The combination of increasingly common minor retail crimes and unusual but frightening random events has serious public consequences. Some of those consequences are political. It would be ridiculous to link either political party to the encouragement of shoplifting, but it’s indisputably true that in 2024 voters around the country saw Democrats as soft on quality-of-life offenses, and expressed those attitudes at the polls.

In California, a 2014 law enacted by Democratic legislators and approved by the state’s voters reclassified shoplifting, grand theft and receiving stolen property as misdemeanors if the dollar value was below $950. Most of that law was repealed last year. In 2020, the Democratic-controlled Oregon legislature made possessing illicit drugs such as heroin punishable by a ticket and a maximum $100 fine. That law was also repealed in 2024. These laws were in addition to a reduction in law enforcement presence and vigilance and the politically disastrous slogan of “defund the police” promoted by a small but vocal element of urban progressives.
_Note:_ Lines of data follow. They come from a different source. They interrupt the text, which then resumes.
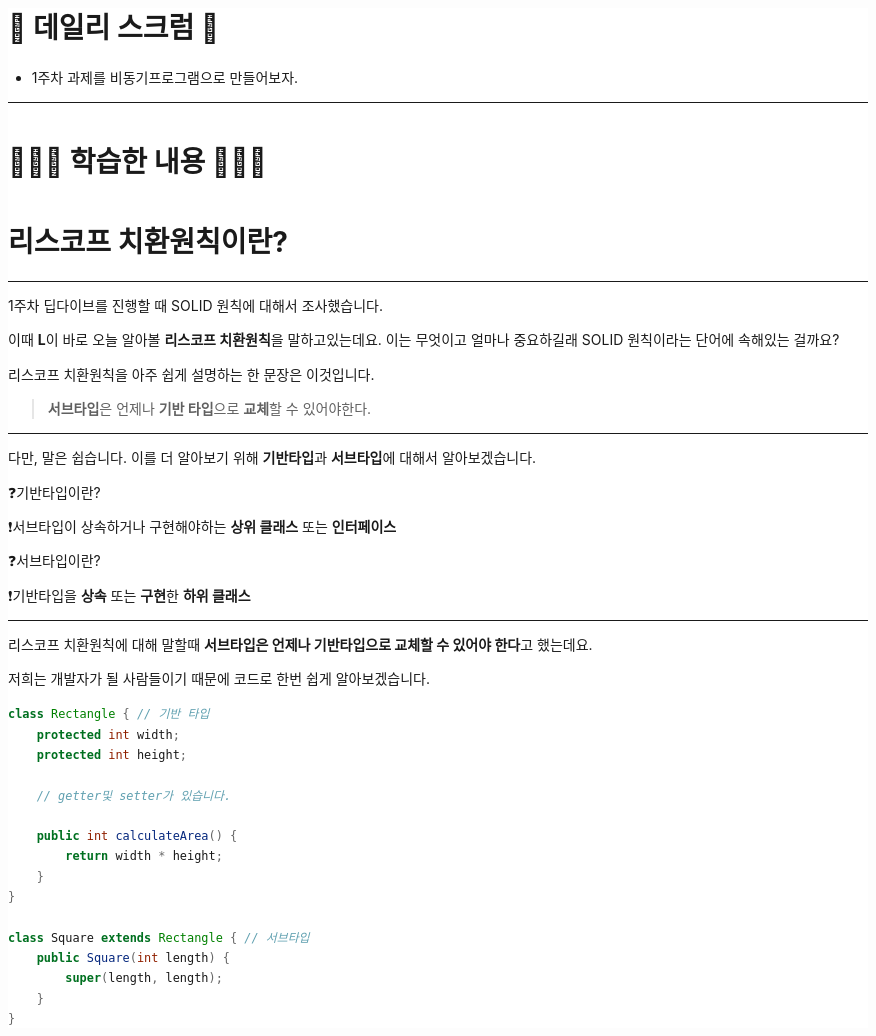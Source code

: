 # 💬 데일리 스크럼 💬
- 1주차 과제를 비동기프로그램으로 만들어보자.
***
# 🧑🏻‍💻 학습한 내용 🧑🏻‍💻
# 리스코프 치환원칙이란?

---

1주차 딥다이브를 진행할 때 SOLID 원칙에 대해서 조사했습니다.

이때 **L**이 바로 오늘 알아볼 **리스코프 치환원칙**을 말하고있는데요. 이는 무엇이고 얼마나 중요하길래 SOLID 원칙이라는 단어에 속해있는 걸까요?

리스코프 치환원칙을 아주 쉽게 설명하는 한 문장은 이것입니다.

> **서브타입**은 언제나 **기반 타입**으로 **교체**할 수 있어야한다.
> 

---

다만, 말은 쉽습니다. 이를 더 알아보기 위해 **기반타입**과 **서브타입**에 대해서 알아보겠습니다.

❓기반타입이란?</br>

❗서브타입이 상속하거나 구현해야하는 **상위 클래스** 또는 **인터페이스** </br>

❓서브타입이란? </br>

❗기반타입을 **상속** 또는 **구현**한 **하위 클래스** </br>

---

리스코프 치환원칙에 대해 말할때 **서브타입은 언제나 기반타입으로 교체할 수 있어야 한다**고 했는데요. 

저희는 개발자가 될 사람들이기 때문에 코드로 한번 쉽게 알아보겠습니다.

```java
class Rectangle { // 기반 타입
	protected int width;
	protected int height;
	
	// getter및 setter가 있습니다.
	
	public int calculateArea() {
		return width * height;
	}
}

class Square extends Rectangle { // 서브타입
	public Square(int length) {
		super(length, length);
	}
}
```
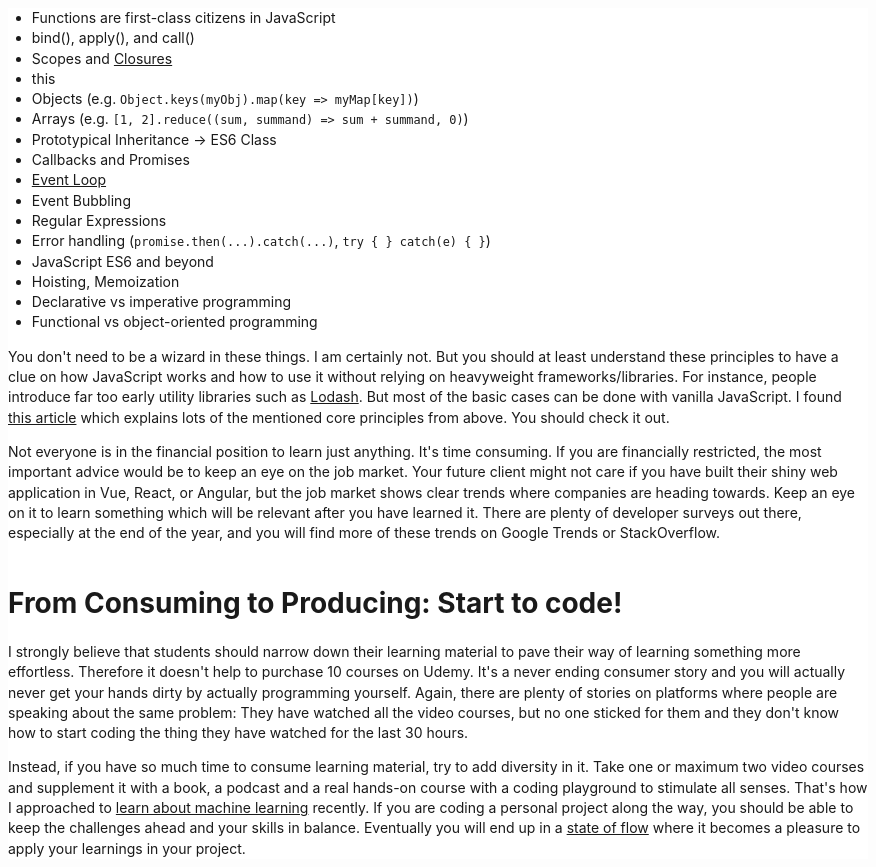 * Functions are first-class citizens in JavaScript
* bind(), apply(), and call()
* Scopes and [Closures](https://www.robinwieruch.de/javascript-closure)
* this
* Objects (e.g. `Object.keys(myObj).map(key => myMap[key])`)
* Arrays (e.g. `[1, 2].reduce((sum, summand) => sum + summand, 0)`)
* Prototypical Inheritance -> ES6 Class
* Callbacks and Promises
* [Event Loop](https://www.youtube.com/watch?v=8aGhZQkoFbQ)
* Event Bubbling
* Regular Expressions
* Error handling (`promise.then(...).catch(...)`, `try { } catch(e) { }`)
* JavaScript ES6 and beyond
* Hoisting, Memoization
* Declarative vs imperative programming
* Functional vs object-oriented programming

You don't need to be a wizard in these things. I am certainly not. But you should at least understand these principles to have a clue on how JavaScript works and how to use it without relying on heavyweight frameworks/libraries. For instance, people introduce far too early utility libraries such as [Lodash](https://lodash.com/). But most of the basic cases can be done with vanilla JavaScript. I found [this article](https://medium.com/dev-bits/a-perfect-guide-for-cracking-a-javascript-interview-a-developers-perspective-23a5c0fa4d0d) which explains lots of the mentioned core principles from above. You should check it out.

Not everyone is in the financial position to learn just anything. It's time consuming. If you are financially restricted, the most important advice would be to keep an eye on the job market. Your future client might not care if you have built their shiny web application in Vue, React, or Angular, but the job market shows clear trends where companies are heading towards. Keep an eye on it to learn something which will be relevant after you have learned it. There are plenty of developer surveys out there, especially at the end of the year, and you will find more of these trends on Google Trends or StackOverflow.

# From Consuming to Producing: Start to code!

I strongly believe that students should narrow down their learning material to pave their way of learning something more effortless. Therefore it doesn't help to purchase 10 courses on Udemy. It's a never ending consumer story and you will actually never get your hands dirty by actually programming yourself. Again, there are plenty of stories on platforms where people are speaking about the same problem: They have watched all the video courses, but no one sticked for them and they don't know how to start coding the thing they have watched for the last 30 hours.

Instead, if you have so much time to consume learning material, try to add diversity in it. Take one or maximum two video courses and supplement it with a book, a podcast and a real hands-on course with a coding playground to stimulate all senses. That's how I approached to [learn about machine learning](https://www.robinwieruch.de/machine-learning-javascript-web-developers/) recently. If you are coding a personal project along the way, you should be able to keep the challenges ahead and your skills in balance. Eventually you will end up in a [state of flow](https://www.robinwieruch.de/lessons-learned-deep-work-flow/) where it becomes a pleasure to apply your learnings in your project.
THIS ALL LEADS ME BACK to the issue of “broken windows” policing, the law enforcement strategy that cracks down on minor offenses in the belief that they are gateways to more serious crime. Broken windows policing was introduced in New York City in the 1990s, and it coincided with, if it did not directly cause, New York’s dramatic crime rate decline that persisted over two decades. Similar strategies were soon in place all over urban America.

Broken windows has fallen out of favor in much of the country in recent years, beset by arguments that it discriminated against the poor and minorities. A 2015 study concluded that "aggressive order maintenance strategies that target individual disorderly behaviors do not generate significant crime reductions." A study by sociologists Robert Sampson and Stephen Raudenbush found that social disorder and crime are not connected as part of a causal chain. And a U.S. Justice Department report in 2016 concluded that broken windows had led the Baltimore Police Department to discriminate against and alienate minority groups.

But in view of recent events, it may be that broken windows is due for at least a partial comeback. This would not excuse the excesses that the strategy led to in a number of cities. But it would recognize the fundamental reality that there is a connection of some kind between quality-of-life offenses and more serious violent crimes.

The American public understands this, no matter what academics may say. The political party that ignores it is asking for trouble. The party that grasps it is clearing away an obstacle thwarting an urban resurgence.